Word for word, please restate the line containing "## /deleteProductById" and all the lines that follow it to the end of the data.

> [MATERIALS PROVIDED]
--- START ---

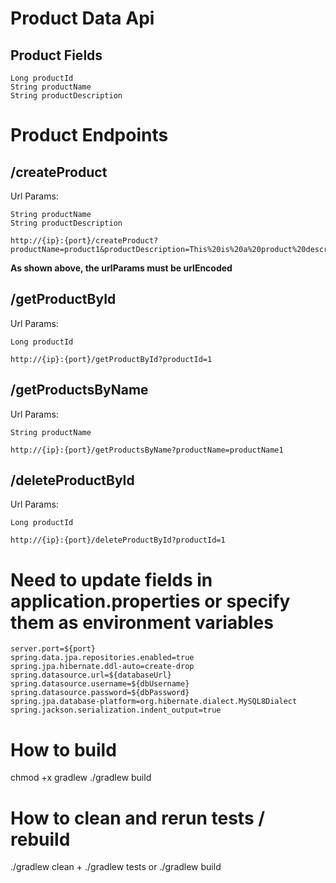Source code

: # Product Data Api

## Product Fields
```
Long productId
String productName
String productDescription
```

# Product Endpoints

## /createProduct
Url Params:
``` 
String productName
String productDescription
```
```
http://{ip}:{port}/createProduct?productName=product1&productDescription=This%20is%20a%20product%20description
```

**As shown above, the urlParams must be urlEncoded**

## /getProductById
Url Params:
```
Long productId
```

```
http://{ip}:{port}/getProductById?productId=1
```

## /getProductsByName
Url Params:
```
String productName
```

```
http://{ip}:{port}/getProductsByName?productName=productName1
```

## /deleteProductById
Url Params:
```
Long productId
```

```
http://{ip}:{port}/deleteProductById?productId=1
```

# Need to update fields in application.properties or specify them as environment variables
```
server.port=${port}
spring.data.jpa.repositories.enabled=true
spring.jpa.hibernate.ddl-auto=create-drop
spring.datasource.url=${databaseUrl}
spring.datasource.username=${dbUsername}
spring.datasource.password=${dbPassword}
spring.jpa.database-platform=org.hibernate.dialect.MySQL8Dialect
spring.jackson.serialization.indent_output=true
```


# How to build
chmod +x gradlew
./gradlew build

# How to clean and rerun tests / rebuild
./gradlew clean
+
./gradlew tests
or
./gradlew build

--- END ---

> [RESPONSE TO THIS TASK]
## /deleteProductById
Url Params:
```
Long productId
```

```
http://{ip}:{port}/deleteProductById?productId=1
```

# Need to update fields in application.properties or specify them as environment variables
```
server.port=${port}
spring.data.jpa.repositories.enabled=true
spring.jpa.hibernate.ddl-auto=create-drop
spring.datasource.url=${databaseUrl}
spring.datasource.username=${dbUsername}
spring.datasource.password=${dbPassword}
spring.jpa.database-platform=org.hibernate.dialect.MySQL8Dialect
spring.jackson.serialization.indent_output=true
```


# How to build
chmod +x gradlew
./gradlew build

# How to clean and rerun tests / rebuild
./gradlew clean
+
./gradlew tests
or
./gradlew build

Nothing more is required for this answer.